The complete listing below should be transcribed precisely.

= INPUT FOR THIS TASK =
◇ ◇ ◇ ◇ ◇

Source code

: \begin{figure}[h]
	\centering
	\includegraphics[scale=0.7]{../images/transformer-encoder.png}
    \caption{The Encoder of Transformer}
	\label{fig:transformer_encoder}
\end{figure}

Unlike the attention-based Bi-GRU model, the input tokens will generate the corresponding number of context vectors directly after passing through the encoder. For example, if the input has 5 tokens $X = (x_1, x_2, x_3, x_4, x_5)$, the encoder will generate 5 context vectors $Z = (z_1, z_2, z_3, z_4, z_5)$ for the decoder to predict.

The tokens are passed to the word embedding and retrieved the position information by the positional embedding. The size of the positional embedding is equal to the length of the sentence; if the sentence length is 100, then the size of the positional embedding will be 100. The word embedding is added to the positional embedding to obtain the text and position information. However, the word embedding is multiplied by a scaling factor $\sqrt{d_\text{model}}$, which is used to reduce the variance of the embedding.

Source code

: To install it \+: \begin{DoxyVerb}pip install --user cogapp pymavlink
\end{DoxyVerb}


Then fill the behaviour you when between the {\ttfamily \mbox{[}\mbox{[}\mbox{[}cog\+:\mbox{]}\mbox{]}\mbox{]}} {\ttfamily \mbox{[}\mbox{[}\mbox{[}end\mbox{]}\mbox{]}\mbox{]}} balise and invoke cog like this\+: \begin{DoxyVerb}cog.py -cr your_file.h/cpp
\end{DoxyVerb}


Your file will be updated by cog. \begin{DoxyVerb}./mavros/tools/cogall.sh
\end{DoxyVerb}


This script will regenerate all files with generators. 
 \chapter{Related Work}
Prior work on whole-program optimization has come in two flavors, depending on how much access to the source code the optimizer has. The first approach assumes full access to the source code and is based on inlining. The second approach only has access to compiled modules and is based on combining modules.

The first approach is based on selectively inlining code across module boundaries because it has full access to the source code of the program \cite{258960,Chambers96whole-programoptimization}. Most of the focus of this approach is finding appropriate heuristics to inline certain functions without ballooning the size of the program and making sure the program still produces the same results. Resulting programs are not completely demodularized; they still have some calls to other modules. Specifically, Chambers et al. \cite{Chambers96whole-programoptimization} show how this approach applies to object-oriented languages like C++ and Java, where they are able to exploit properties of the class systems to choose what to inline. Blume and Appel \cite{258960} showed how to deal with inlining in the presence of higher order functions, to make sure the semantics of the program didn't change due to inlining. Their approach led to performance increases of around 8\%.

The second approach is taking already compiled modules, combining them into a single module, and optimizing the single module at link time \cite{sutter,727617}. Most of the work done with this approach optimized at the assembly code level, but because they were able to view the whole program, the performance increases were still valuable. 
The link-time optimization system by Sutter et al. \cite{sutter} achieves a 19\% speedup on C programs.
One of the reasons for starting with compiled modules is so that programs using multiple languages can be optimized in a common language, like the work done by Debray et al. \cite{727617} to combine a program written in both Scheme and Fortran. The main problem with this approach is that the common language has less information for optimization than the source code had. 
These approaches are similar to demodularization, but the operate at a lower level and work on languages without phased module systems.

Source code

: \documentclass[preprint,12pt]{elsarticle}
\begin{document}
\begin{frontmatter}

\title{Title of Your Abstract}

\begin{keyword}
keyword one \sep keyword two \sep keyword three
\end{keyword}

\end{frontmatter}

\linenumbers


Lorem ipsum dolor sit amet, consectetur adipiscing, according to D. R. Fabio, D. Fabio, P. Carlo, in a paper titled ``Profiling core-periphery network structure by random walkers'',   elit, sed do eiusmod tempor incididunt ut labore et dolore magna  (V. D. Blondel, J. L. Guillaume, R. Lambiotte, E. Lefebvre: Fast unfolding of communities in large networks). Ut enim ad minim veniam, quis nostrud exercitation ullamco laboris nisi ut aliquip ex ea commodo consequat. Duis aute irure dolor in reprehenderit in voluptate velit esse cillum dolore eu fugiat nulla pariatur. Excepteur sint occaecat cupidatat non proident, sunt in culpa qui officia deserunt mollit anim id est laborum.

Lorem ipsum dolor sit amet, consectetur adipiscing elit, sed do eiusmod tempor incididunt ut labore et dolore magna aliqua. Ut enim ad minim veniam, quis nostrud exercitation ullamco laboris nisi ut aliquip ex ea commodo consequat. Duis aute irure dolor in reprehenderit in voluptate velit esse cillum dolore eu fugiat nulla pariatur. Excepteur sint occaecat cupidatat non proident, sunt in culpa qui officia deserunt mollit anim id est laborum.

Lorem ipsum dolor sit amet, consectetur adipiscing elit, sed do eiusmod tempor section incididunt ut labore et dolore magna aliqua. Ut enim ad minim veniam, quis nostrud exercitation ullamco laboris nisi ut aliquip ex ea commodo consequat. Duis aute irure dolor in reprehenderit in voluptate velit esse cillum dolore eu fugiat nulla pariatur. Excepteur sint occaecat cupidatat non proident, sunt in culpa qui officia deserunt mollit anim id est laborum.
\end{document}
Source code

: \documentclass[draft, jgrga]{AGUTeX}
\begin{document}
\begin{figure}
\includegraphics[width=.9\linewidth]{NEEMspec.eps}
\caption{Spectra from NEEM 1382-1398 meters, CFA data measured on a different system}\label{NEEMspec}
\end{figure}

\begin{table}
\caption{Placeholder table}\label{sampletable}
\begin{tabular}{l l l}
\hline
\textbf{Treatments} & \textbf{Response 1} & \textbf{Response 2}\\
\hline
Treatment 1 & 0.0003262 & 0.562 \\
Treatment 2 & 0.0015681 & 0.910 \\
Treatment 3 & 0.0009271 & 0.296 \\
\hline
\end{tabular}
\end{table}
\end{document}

◇ ◇ ◇ ◇ ◇

= RESULT =
Source code

: \begin{figure}[h]
	\centering
	\includegraphics[scale=0.7]{../images/transformer-encoder.png}
    \caption{The Encoder of Transformer}
	\label{fig:transformer_encoder}
\end{figure}

Unlike the attention-based Bi-GRU model, the input tokens will generate the corresponding number of context vectors directly after passing through the encoder. For example, if the input has 5 tokens $X = (x_1, x_2, x_3, x_4, x_5)$, the encoder will generate 5 context vectors $Z = (z_1, z_2, z_3, z_4, z_5)$ for the decoder to predict.

The tokens are passed to the word embedding and retrieved the position information by the positional embedding. The size of the positional embedding is equal to the length of the sentence; if the sentence length is 100, then the size of the positional embedding will be 100. The word embedding is added to the positional embedding to obtain the text and position information. However, the word embedding is multiplied by a scaling factor $\sqrt{d_\text{model}}$, which is used to reduce the variance of the embedding.

Source code

: To install it \+: \begin{DoxyVerb}pip install --user cogapp pymavlink
\end{DoxyVerb}


Then fill the behaviour you when between the {\ttfamily \mbox{[}\mbox{[}\mbox{[}cog\+:\mbox{]}\mbox{]}\mbox{]}} {\ttfamily \mbox{[}\mbox{[}\mbox{[}end\mbox{]}\mbox{]}\mbox{]}} balise and invoke cog like this\+: \begin{DoxyVerb}cog.py -cr your_file.h/cpp
\end{DoxyVerb}


Your file will be updated by cog. \begin{DoxyVerb}./mavros/tools/cogall.sh
\end{DoxyVerb}


This script will regenerate all files with generators. 
 \chapter{Related Work}
Prior work on whole-program optimization has come in two flavors, depending on how much access to the source code the optimizer has. The first approach assumes full access to the source code and is based on inlining. The second approach only has access to compiled modules and is based on combining modules.

The first approach is based on selectively inlining code across module boundaries because it has full access to the source code of the program \cite{258960,Chambers96whole-programoptimization}. Most of the focus of this approach is finding appropriate heuristics to inline certain functions without ballooning the size of the program and making sure the program still produces the same results. Resulting programs are not completely demodularized; they still have some calls to other modules. Specifically, Chambers et al. \cite{Chambers96whole-programoptimization} show how this approach applies to object-oriented languages like C++ and Java, where they are able to exploit properties of the class systems to choose what to inline. Blume and Appel \cite{258960} showed how to deal with inlining in the presence of higher order functions, to make sure the semantics of the program didn't change due to inlining. Their approach led to performance increases of around 8\%.

The second approach is taking already compiled modules, combining them into a single module, and optimizing the single module at link time \cite{sutter,727617}. Most of the work done with this approach optimized at the assembly code level, but because they were able to view the whole program, the performance increases were still valuable. 
The link-time optimization system by Sutter et al. \cite{sutter} achieves a 19\% speedup on C programs.
One of the reasons for starting with compiled modules is so that programs using multiple languages can be optimized in a common language, like the work done by Debray et al. \cite{727617} to combine a program written in both Scheme and Fortran. The main problem with this approach is that the common language has less information for optimization than the source code had. 
These approaches are similar to demodularization, but the operate at a lower level and work on languages without phased module systems.

Source code

: \documentclass[preprint,12pt]{elsarticle}
\begin{document}
\begin{frontmatter}

\title{Title of Your Abstract}

\begin{keyword}
keyword one \sep keyword two \sep keyword three
\end{keyword}

\end{frontmatter}

\linenumbers


Lorem ipsum dolor sit amet, consectetur adipiscing, according to D. R. Fabio, D. Fabio, P. Carlo, in a paper titled ``Profiling core-periphery network structure by random walkers'',   elit, sed do eiusmod tempor incididunt ut labore et dolore magna  (V. D. Blondel, J. L. Guillaume, R. Lambiotte, E. Lefebvre: Fast unfolding of communities in large networks). Ut enim ad minim veniam, quis nostrud exercitation ullamco laboris nisi ut aliquip ex ea commodo consequat. Duis aute irure dolor in reprehenderit in voluptate velit esse cillum dolore eu fugiat nulla pariatur. Excepteur sint occaecat cupidatat non proident, sunt in culpa qui officia deserunt mollit anim id est laborum.

Lorem ipsum dolor sit amet, consectetur adipiscing elit, sed do eiusmod tempor incididunt ut labore et dolore magna aliqua. Ut enim ad minim veniam, quis nostrud exercitation ullamco laboris nisi ut aliquip ex ea commodo consequat. Duis aute irure dolor in reprehenderit in voluptate velit esse cillum dolore eu fugiat nulla pariatur. Excepteur sint occaecat cupidatat non proident, sunt in culpa qui officia deserunt mollit anim id est laborum.

Lorem ipsum dolor sit amet, consectetur adipiscing elit, sed do eiusmod tempor section incididunt ut labore et dolore magna aliqua. Ut enim ad minim veniam, quis nostrud exercitation ullamco laboris nisi ut aliquip ex ea commodo consequat. Duis aute irure dolor in reprehenderit in voluptate velit esse cillum dolore eu fugiat nulla pariatur. Excepteur sint occaecat cupidatat non proident, sunt in culpa qui officia deserunt mollit anim id est laborum.
\end{document}
Source code

: \documentclass[draft, jgrga]{AGUTeX}
\begin{document}
\begin{figure}
\includegraphics[width=.9\linewidth]{NEEMspec.eps}
\caption{Spectra from NEEM 1382-1398 meters, CFA data measured on a different system}\label{NEEMspec}
\end{figure}

\begin{table}
\caption{Placeholder table}\label{sampletable}
\begin{tabular}{l l l}
\hline
\textbf{Treatments} & \textbf{Response 1} & \textbf{Response 2}\\
\hline
Treatment 1 & 0.0003262 & 0.562 \\
Treatment 2 & 0.0015681 & 0.910 \\
Treatment 3 & 0.0009271 & 0.296 \\
\hline
\end{tabular}
\end{table}
\end{document}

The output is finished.